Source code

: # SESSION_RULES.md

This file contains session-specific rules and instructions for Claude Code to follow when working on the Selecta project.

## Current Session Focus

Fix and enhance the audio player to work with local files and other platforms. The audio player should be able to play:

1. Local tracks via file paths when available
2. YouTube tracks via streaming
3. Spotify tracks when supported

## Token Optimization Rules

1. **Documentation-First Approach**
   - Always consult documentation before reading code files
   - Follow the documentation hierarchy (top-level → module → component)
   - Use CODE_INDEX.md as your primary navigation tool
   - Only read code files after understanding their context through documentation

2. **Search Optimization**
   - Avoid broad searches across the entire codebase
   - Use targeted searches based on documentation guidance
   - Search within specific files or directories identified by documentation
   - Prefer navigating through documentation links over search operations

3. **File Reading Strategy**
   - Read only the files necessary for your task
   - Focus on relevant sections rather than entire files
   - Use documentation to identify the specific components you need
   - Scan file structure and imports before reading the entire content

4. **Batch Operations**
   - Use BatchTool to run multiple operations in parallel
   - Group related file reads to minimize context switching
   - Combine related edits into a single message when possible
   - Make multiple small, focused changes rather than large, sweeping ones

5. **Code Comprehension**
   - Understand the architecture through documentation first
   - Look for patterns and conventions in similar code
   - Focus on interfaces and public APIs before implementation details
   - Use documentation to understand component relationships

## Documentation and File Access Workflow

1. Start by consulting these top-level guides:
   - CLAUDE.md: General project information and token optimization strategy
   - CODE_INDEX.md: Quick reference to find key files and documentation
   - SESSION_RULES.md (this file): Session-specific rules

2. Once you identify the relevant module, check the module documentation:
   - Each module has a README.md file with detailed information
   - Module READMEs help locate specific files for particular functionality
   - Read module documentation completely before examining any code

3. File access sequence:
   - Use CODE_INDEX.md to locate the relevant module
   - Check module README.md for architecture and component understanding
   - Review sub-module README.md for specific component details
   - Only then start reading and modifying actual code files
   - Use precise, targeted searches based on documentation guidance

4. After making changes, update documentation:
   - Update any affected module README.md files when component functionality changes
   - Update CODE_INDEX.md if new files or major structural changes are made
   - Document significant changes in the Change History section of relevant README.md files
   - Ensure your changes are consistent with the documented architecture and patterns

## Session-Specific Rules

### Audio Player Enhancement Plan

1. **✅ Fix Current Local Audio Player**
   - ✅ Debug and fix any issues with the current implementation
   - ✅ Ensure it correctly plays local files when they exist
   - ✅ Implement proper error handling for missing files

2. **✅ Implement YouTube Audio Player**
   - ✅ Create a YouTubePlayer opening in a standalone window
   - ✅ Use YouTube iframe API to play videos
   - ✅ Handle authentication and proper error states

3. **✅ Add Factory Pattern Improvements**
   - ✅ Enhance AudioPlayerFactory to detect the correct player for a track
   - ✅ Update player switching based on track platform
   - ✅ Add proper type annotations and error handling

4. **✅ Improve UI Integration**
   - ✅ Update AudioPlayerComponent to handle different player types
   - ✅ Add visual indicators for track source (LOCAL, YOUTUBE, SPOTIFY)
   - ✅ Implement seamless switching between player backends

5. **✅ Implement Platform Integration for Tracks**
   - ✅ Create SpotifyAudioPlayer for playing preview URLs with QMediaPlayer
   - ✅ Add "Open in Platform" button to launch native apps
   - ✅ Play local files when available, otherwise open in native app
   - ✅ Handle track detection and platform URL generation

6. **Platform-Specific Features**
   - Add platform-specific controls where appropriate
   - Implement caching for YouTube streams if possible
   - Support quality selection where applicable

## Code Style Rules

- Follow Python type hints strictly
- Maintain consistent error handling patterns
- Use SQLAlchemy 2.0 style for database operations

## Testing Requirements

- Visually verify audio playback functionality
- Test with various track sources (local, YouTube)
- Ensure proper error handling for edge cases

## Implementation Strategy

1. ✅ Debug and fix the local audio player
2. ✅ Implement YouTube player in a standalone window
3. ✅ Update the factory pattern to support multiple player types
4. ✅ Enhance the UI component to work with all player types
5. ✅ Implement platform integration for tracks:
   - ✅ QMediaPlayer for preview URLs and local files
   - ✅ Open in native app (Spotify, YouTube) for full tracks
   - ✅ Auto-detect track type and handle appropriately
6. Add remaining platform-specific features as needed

▬▬▬▬▬▬▬▬▬▬

== WORK TO COMPLETE ==
Type out the material again, matching every line.

== YOUR SOLUTION ==
Source code

: # SESSION_RULES.md

This file contains session-specific rules and instructions for Claude Code to follow when working on the Selecta project.

## Current Session Focus

Fix and enhance the audio player to work with local files and other platforms. The audio player should be able to play:

1. Local tracks via file paths when available
2. YouTube tracks via streaming
3. Spotify tracks when supported

## Token Optimization Rules

1. **Documentation-First Approach**
   - Always consult documentation before reading code files
   - Follow the documentation hierarchy (top-level → module → component)
   - Use CODE_INDEX.md as your primary navigation tool
   - Only read code files after understanding their context through documentation

2. **Search Optimization**
   - Avoid broad searches across the entire codebase
   - Use targeted searches based on documentation guidance
   - Search within specific files or directories identified by documentation
   - Prefer navigating through documentation links over search operations

3. **File Reading Strategy**
   - Read only the files necessary for your task
   - Focus on relevant sections rather than entire files
   - Use documentation to identify the specific components you need
   - Scan file structure and imports before reading the entire content

4. **Batch Operations**
   - Use BatchTool to run multiple operations in parallel
   - Group related file reads to minimize context switching
   - Combine related edits into a single message when possible
   - Make multiple small, focused changes rather than large, sweeping ones

5. **Code Comprehension**
   - Understand the architecture through documentation first
   - Look for patterns and conventions in similar code
   - Focus on interfaces and public APIs before implementation details
   - Use documentation to understand component relationships

## Documentation and File Access Workflow

1. Start by consulting these top-level guides:
   - CLAUDE.md: General project information and token optimization strategy
   - CODE_INDEX.md: Quick reference to find key files and documentation
   - SESSION_RULES.md (this file): Session-specific rules

2. Once you identify the relevant module, check the module documentation:
   - Each module has a README.md file with detailed information
   - Module READMEs help locate specific files for particular functionality
   - Read module documentation completely before examining any code

3. File access sequence:
   - Use CODE_INDEX.md to locate the relevant module
   - Check module README.md for architecture and component understanding
   - Review sub-module README.md for specific component details
   - Only then start reading and modifying actual code files
   - Use precise, targeted searches based on documentation guidance

4. After making changes, update documentation:
   - Update any affected module README.md files when component functionality changes
   - Update CODE_INDEX.md if new files or major structural changes are made
   - Document significant changes in the Change History section of relevant README.md files
   - Ensure your changes are consistent with the documented architecture and patterns

## Session-Specific Rules

### Audio Player Enhancement Plan

1. **✅ Fix Current Local Audio Player**
   - ✅ Debug and fix any issues with the current implementation
   - ✅ Ensure it correctly plays local files when they exist
   - ✅ Implement proper error handling for missing files

2. **✅ Implement YouTube Audio Player**
   - ✅ Create a YouTubePlayer opening in a standalone window
   - ✅ Use YouTube iframe API to play videos
   - ✅ Handle authentication and proper error states

3. **✅ Add Factory Pattern Improvements**
   - ✅ Enhance AudioPlayerFactory to detect the correct player for a track
   - ✅ Update player switching based on track platform
   - ✅ Add proper type annotations and error handling

4. **✅ Improve UI Integration**
   - ✅ Update AudioPlayerComponent to handle different player types
   - ✅ Add visual indicators for track source (LOCAL, YOUTUBE, SPOTIFY)
   - ✅ Implement seamless switching between player backends

5. **✅ Implement Platform Integration for Tracks**
   - ✅ Create SpotifyAudioPlayer for playing preview URLs with QMediaPlayer
   - ✅ Add "Open in Platform" button to launch native apps
   - ✅ Play local files when available, otherwise open in native app
   - ✅ Handle track detection and platform URL generation

6. **Platform-Specific Features**
   - Add platform-specific controls where appropriate
   - Implement caching for YouTube streams if possible
   - Support quality selection where applicable

## Code Style Rules

- Follow Python type hints strictly
- Maintain consistent error handling patterns
- Use SQLAlchemy 2.0 style for database operations

## Testing Requirements

- Visually verify audio playback functionality
- Test with various track sources (local, YouTube)
- Ensure proper error handling for edge cases

## Implementation Strategy

1. ✅ Debug and fix the local audio player
2. ✅ Implement YouTube player in a standalone window
3. ✅ Update the factory pattern to support multiple player types
4. ✅ Enhance the UI component to work with all player types
5. ✅ Implement platform integration for tracks:
   - ✅ QMediaPlayer for preview URLs and local files
   - ✅ Open in native app (Spotify, YouTube) for full tracks
   - ✅ Auto-detect track type and handle appropriately
6. Add remaining platform-specific features as needed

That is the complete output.